Met zijn stichting Scala Variété aan Zee presenteert Karel de Rooij op zondag 25 maart het programma Circus in de Branding in de Scheveningse Lourdeskerk, een voorproefje voor de serie variétévoorstellingen die aanstaande november op dezelfde locatie wordt gespeeld. Op toneel vierde de bekende variété artiest ruim vijftig jaar triomfen als kleine helft van het duo Mini & Maxi, maar ook achter de schermen is deze Hagenaar een groot voorvechter van dit genre.

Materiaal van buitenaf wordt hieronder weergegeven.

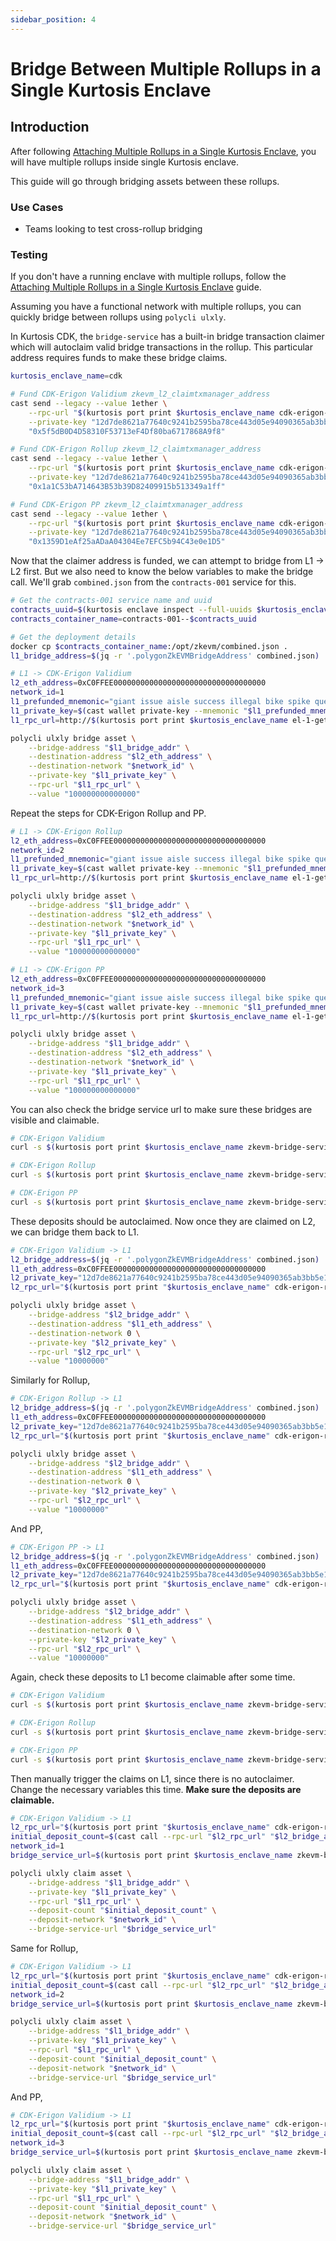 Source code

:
 ```yaml
---
sidebar_position: 4
---
```


# Bridge Between Multiple Rollups in a Single Kurtosis Enclave

## Introduction

After following [Attaching Multiple Rollups in a Single Kurtosis Enclave](./attaching-multiple-rollups.md), you will have multiple rollups inside single Kurtosis enclave.

This guide will go through bridging assets between these rollups.

### Use Cases

- Teams looking to test cross-rollup bridging

### Testing

If you don't have a running enclave with multiple rollups, follow the [Attaching Multiple Rollups in a Single Kurtosis Enclave](./attaching-multiple-rollups.md) guide.

Assuming you have a functional network with multiple rollups, you can quickly bridge between rollups using `polycli ulxly`.

In Kurtosis CDK, the `bridge-service` has a built-in bridge transaction claimer which will autoclaim valid bridge transactions in the rollup. This particular address requires funds to make these bridge claims.
```bash
kurtosis_enclave_name=cdk

# Fund CDK-Erigon Validium zkevm_l2_claimtxmanager_address
cast send --legacy --value 1ether \
    --rpc-url "$(kurtosis port print $kurtosis_enclave_name cdk-erigon-rpc-001 rpc)" \
    --private-key "12d7de8621a77640c9241b2595ba78ce443d05e94090365ab3bb5e19df82c625" \
    "0x5f5dB0D4D58310F53713eF4Df80ba6717868A9f8"

# Fund CDK-Erigon Rollup zkevm_l2_claimtxmanager_address
cast send --legacy --value 1ether \
    --rpc-url "$(kurtosis port print $kurtosis_enclave_name cdk-erigon-rpc-002 rpc)" \
    --private-key "12d7de8621a77640c9241b2595ba78ce443d05e94090365ab3bb5e19df82c625" \
    "0x1a1C53bA714643B53b39D82409915b513349a1ff"

# Fund CDK-Erigon PP zkevm_l2_claimtxmanager_address
cast send --legacy --value 1ether \
    --rpc-url "$(kurtosis port print $kurtosis_enclave_name cdk-erigon-rpc-003 rpc)" \
    --private-key "12d7de8621a77640c9241b2595ba78ce443d05e94090365ab3bb5e19df82c625" \
    "0x1359D1eAf25aADaA04304Ee7EFC5b94C43e0e1D5"
```

Now that the claimer address is funded, we can attempt to bridge from L1 -> L2 first.
But we also need to know the below variables to make the bridge call. We'll grab `combined.json` from the `contracts-001` service for this.

```bash
# Get the contracts-001 service name and uuid
contracts_uuid=$(kurtosis enclave inspect --full-uuids $kurtosis_enclave_name | grep contracts-001 | awk '{print $1}')
contracts_container_name=contracts-001--$contracts_uuid

# Get the deployment details
docker cp $contracts_container_name:/opt/zkevm/combined.json .
l1_bridge_address=$(jq -r '.polygonZkEVMBridgeAddress' combined.json)
```

```bash
# L1 -> CDK-Erigon Validium
l2_eth_address=0xC0FFEE0000000000000000000000000000000000
network_id=1
l1_prefunded_mnemonic="giant issue aisle success illegal bike spike question tent bar rely arctic volcano long crawl hungry vocal artwork sniff fantasy very lucky have athlete"
l1_private_key=$(cast wallet private-key --mnemonic "$l1_prefunded_mnemonic")
l1_rpc_url=http://$(kurtosis port print $kurtosis_enclave_name el-1-geth-lighthouse rpc)

polycli ulxly bridge asset \
    --bridge-address "$l1_bridge_addr" \
    --destination-address "$l2_eth_address" \
    --destination-network "$network_id" \
    --private-key "$l1_private_key" \
    --rpc-url "$l1_rpc_url" \
    --value "100000000000000"
```

Repeat the steps for CDK-Erigon Rollup and PP.
```bash
# L1 -> CDK-Erigon Rollup
l2_eth_address=0xC0FFEE0000000000000000000000000000000000
network_id=2
l1_prefunded_mnemonic="giant issue aisle success illegal bike spike question tent bar rely arctic volcano long crawl hungry vocal artwork sniff fantasy very lucky have athlete"
l1_private_key=$(cast wallet private-key --mnemonic "$l1_prefunded_mnemonic")
l1_rpc_url=http://$(kurtosis port print $kurtosis_enclave_name el-1-geth-lighthouse rpc)

polycli ulxly bridge asset \
    --bridge-address "$l1_bridge_addr" \
    --destination-address "$l2_eth_address" \
    --destination-network "$network_id" \
    --private-key "$l1_private_key" \
    --rpc-url "$l1_rpc_url" \
    --value "100000000000000"
```

```bash
# L1 -> CDK-Erigon PP
l2_eth_address=0xC0FFEE0000000000000000000000000000000000
network_id=3
l1_prefunded_mnemonic="giant issue aisle success illegal bike spike question tent bar rely arctic volcano long crawl hungry vocal artwork sniff fantasy very lucky have athlete"
l1_private_key=$(cast wallet private-key --mnemonic "$l1_prefunded_mnemonic")
l1_rpc_url=http://$(kurtosis port print $kurtosis_enclave_name el-1-geth-lighthouse rpc)

polycli ulxly bridge asset \
    --bridge-address "$l1_bridge_addr" \
    --destination-address "$l2_eth_address" \
    --destination-network "$network_id" \
    --private-key "$l1_private_key" \
    --rpc-url "$l1_rpc_url" \
    --value "100000000000000"
```

You can also check the bridge service url to make sure these bridges are visible and claimable.
```bash
# CDK-Erigon Validium
curl -s $(kurtosis port print $kurtosis_enclave_name zkevm-bridge-service-001 rpc)/bridges/0xC0FFEE0000000000000000000000000000000000 | jq '.'

# CDK-Erigon Rollup
curl -s $(kurtosis port print $kurtosis_enclave_name zkevm-bridge-service-002 rpc)/bridges/0xC0FFEE0000000000000000000000000000000000 | jq '.'

# CDK-Erigon PP
curl -s $(kurtosis port print $kurtosis_enclave_name zkevm-bridge-service-003 rpc)/bridges/0xC0FFEE0000000000000000000000000000000000 | jq '.'
```

These deposits should be autoclaimed. Now once they are claimed on L2, we can bridge them back to L1.
```bash
# CDK-Erigon Validium -> L1
l2_bridge_address=$(jq -r '.polygonZkEVMBridgeAddress' combined.json)
l1_eth_address=0xC0FFEE0000000000000000000000000000000000
l2_private_key="12d7de8621a77640c9241b2595ba78ce443d05e94090365ab3bb5e19df82c625"
l2_rpc_url="$(kurtosis port print "$kurtosis_enclave_name" cdk-erigon-rpc-001 rpc)"

polycli ulxly bridge asset \
    --bridge-address "$l2_bridge_addr" \
    --destination-address "$l1_eth_address" \
    --destination-network 0 \
    --private-key "$l2_private_key" \
    --rpc-url "$l2_rpc_url" \
    --value "10000000"
```

Similarly for Rollup,
```bash
# CDK-Erigon Rollup -> L1
l2_bridge_address=$(jq -r '.polygonZkEVMBridgeAddress' combined.json)
l1_eth_address=0xC0FFEE0000000000000000000000000000000000
l2_private_key="12d7de8621a77640c9241b2595ba78ce443d05e94090365ab3bb5e19df82c625"
l2_rpc_url="$(kurtosis port print "$kurtosis_enclave_name" cdk-erigon-rpc-002 rpc)"

polycli ulxly bridge asset \
    --bridge-address "$l2_bridge_addr" \
    --destination-address "$l1_eth_address" \
    --destination-network 0 \
    --private-key "$l2_private_key" \
    --rpc-url "$l2_rpc_url" \
    --value "10000000"
```

And PP,
```bash
# CDK-Erigon PP -> L1
l2_bridge_address=$(jq -r '.polygonZkEVMBridgeAddress' combined.json)
l1_eth_address=0xC0FFEE0000000000000000000000000000000000
l2_private_key="12d7de8621a77640c9241b2595ba78ce443d05e94090365ab3bb5e19df82c625"
l2_rpc_url="$(kurtosis port print "$kurtosis_enclave_name" cdk-erigon-rpc-003 rpc)"

polycli ulxly bridge asset \
    --bridge-address "$l2_bridge_addr" \
    --destination-address "$l1_eth_address" \
    --destination-network 0 \
    --private-key "$l2_private_key" \
    --rpc-url "$l2_rpc_url" \
    --value "10000000"
```

Again, check these deposits to L1 become claimable after some time.
```bash
# CDK-Erigon Validium
curl -s $(kurtosis port print $kurtosis_enclave_name zkevm-bridge-service-001 rpc)/bridges/0xC0FFEE0000000000000000000000000000000000 | jq '.'

# CDK-Erigon Rollup
curl -s $(kurtosis port print $kurtosis_enclave_name zkevm-bridge-service-002 rpc)/bridges/0xC0FFEE0000000000000000000000000000000000 | jq '.'

# CDK-Erigon PP
curl -s $(kurtosis port print $kurtosis_enclave_name zkevm-bridge-service-003 rpc)/bridges/0xC0FFEE0000000000000000000000000000000000 | jq '.'
```

Then manually trigger the claims on L1, since there is no autoclaimer. Change the necessary variables this time.
**Make sure the deposits are claimable.**
```bash
# CDK-Erigon Validium -> L1
l2_rpc_url="$(kurtosis port print "$kurtosis_enclave_name" cdk-erigon-rpc-001 rpc)"
initial_deposit_count=$(cast call --rpc-url "$l2_rpc_url" "$l2_bridge_addr" 'depositCount()(uint256)')
network_id=1
bridge_service_url=$(kurtosis port print $kurtosis_enclave_name zkevm-bridge-service-001 rpc)

polycli ulxly claim asset \
    --bridge-address "$l1_bridge_addr" \
    --private-key "$l1_private_key" \
    --rpc-url "$l1_rpc_url" \
    --deposit-count "$initial_deposit_count" \
    --deposit-network "$network_id" \
    --bridge-service-url "$bridge_service_url"
```

Same for Rollup,
```bash
# CDK-Erigon Validium -> L1
l2_rpc_url="$(kurtosis port print "$kurtosis_enclave_name" cdk-erigon-rpc-002 rpc)"
initial_deposit_count=$(cast call --rpc-url "$l2_rpc_url" "$l2_bridge_addr" 'depositCount()(uint256)')
network_id=2
bridge_service_url=$(kurtosis port print $kurtosis_enclave_name zkevm-bridge-service-002 rpc)

polycli ulxly claim asset \
    --bridge-address "$l1_bridge_addr" \
    --private-key "$l1_private_key" \
    --rpc-url "$l1_rpc_url" \
    --deposit-count "$initial_deposit_count" \
    --deposit-network "$network_id" \
    --bridge-service-url "$bridge_service_url"
```

And PP,
```bash
# CDK-Erigon Validium -> L1
l2_rpc_url="$(kurtosis port print "$kurtosis_enclave_name" cdk-erigon-rpc-003 rpc)"
initial_deposit_count=$(cast call --rpc-url "$l2_rpc_url" "$l2_bridge_addr" 'depositCount()(uint256)')
network_id=3
bridge_service_url=$(kurtosis port print $kurtosis_enclave_name zkevm-bridge-service-003 rpc)

polycli ulxly claim asset \
    --bridge-address "$l1_bridge_addr" \
    --private-key "$l1_private_key" \
    --rpc-url "$l1_rpc_url" \
    --deposit-count "$initial_deposit_count" \
    --deposit-network "$network_id" \
    --bridge-service-url "$bridge_service_url"
```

“Variété klinkt in Nederland anders dan bijvoorbeeld in Engeland of Amerika”, weet De Rooij uit ervaring. “Sommigen hier kennen het woord niet eens en anderen zien het als iets heel ouderwets. Dat maakt mij strijdbaar, omdat het juist een hele mooie, internationale vorm van theater is. Het is tekstloos en daardoor geschikt voor iedereen. Tegelijkertijd is dat ook het moeilijkste: iets maken voor iedereen, voor alle lagen van de bevolking, van jong tot oud en alle culturen overstijgend. Dat is wat wij als Mini & Maxi over de hele wereld hebben gedaan. Mensen denken dat er na ons niet veel meer gekomen is binnen dat genre, maar het tegendeel is waar. Om een voorbeeld te geven: dit seizoen tourt De Wereldband met het programma Slapstick langs de theaters. Die groep heeft voor hun optreden tijdens het Edingburgh International Festival, afgelopen augustus was dat, van alle kranten vijf sterren gekregen. Nou, dan is er op cultureel gebied echt iets interessants aan de hand, maar geen één tv-programma heeft hier aandacht aan besteed. Ik denk dat dat komt, omdat de huidige mentaliteit van de televisie, met zijn overdaad aan praatprogramma’s en realityshows, er één is van ‘dat wat de boer niet kent, dat vreet hij niet’. De redacties zijn verhoudingsgewijs ook vrij jong en die grijpen toch terug op de popconcerten waar zij zelf komen.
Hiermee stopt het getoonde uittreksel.